Apple’s long-rumoured smart home hub or “command center” may not arrive in the spring as previously expected, according to Bloomberg‘s Mark Gurman.
We’ve heard various rumors and reports about Apple developing an all-in-one smart home management hub. The device is said to feature a square-shaped 7-inch display, a FaceTime camera and speakers, and a new homeOS operating system with support for several Apple apps. Rumors suggest users will be able to mount it on a wall, but Apple is also designing a dock that will let it sit on a table or desk.
Apple originally planned to introduce the home hub in March 2025. However, writing in his latest Power On newsletter, Gurman says that the device “may take longer to reach consumers,” owing to the operating system’s heavy reliance on App Intents features that won’t be ready until iOS 18.4 and iOS 19. This in itself means “it’s plausible that the hardware itself will ship later,” adds Gurman.
Gurman’s prediction lines up with a December 2024 report by Apple analyst Ming-Chi Kuo about a so-called “HomePod with a display” in the works with support for Apple Intelligence.
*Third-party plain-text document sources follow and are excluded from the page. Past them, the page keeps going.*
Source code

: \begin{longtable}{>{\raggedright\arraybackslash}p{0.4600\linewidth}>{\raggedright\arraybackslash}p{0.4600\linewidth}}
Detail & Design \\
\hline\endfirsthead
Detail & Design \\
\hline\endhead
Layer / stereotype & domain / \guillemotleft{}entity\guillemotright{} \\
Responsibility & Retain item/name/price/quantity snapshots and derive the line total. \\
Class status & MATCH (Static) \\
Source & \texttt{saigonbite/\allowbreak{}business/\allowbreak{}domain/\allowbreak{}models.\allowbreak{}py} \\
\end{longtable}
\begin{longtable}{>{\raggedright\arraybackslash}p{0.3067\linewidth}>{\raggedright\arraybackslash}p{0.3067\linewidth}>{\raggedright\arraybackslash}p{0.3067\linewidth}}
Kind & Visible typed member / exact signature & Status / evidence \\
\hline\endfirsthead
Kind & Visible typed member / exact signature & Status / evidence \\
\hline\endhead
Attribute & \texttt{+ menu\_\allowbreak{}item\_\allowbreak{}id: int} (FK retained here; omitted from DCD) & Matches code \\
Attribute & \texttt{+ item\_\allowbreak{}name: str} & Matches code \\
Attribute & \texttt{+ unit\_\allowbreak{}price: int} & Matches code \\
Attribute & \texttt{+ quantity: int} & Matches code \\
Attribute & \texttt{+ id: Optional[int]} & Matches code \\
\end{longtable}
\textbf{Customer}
Kuo said the device had been delayed and would arrive in the third quarter of 2025.
At the time of Kuo’s report, it wasn’t clear if the products being discussed were completely different devices (Gurman himself has said Apple is developing several HomePod variants with screens, including one with an iPad-like display and another featuring a screen mounted on a robotic arm). However, the alignment of the two timeframes are beginning to suggest they are one and the same thing. Like Gurman over the weekend, Kuo had said the delay could be attributed to software development challenges, rather than hardware issues.
As a result, Apple could still unveil the smart home hub with an announcement in March, with the actual hardware arriving later in the year, sometime after WWDC 2025. Apple this spring is also expected to announce a next-generation, entry-level iPad with support for Apple Intelligence, an iPhone SE 4, and new 13-inch and 15-inch MacBook Air models with M4 chips.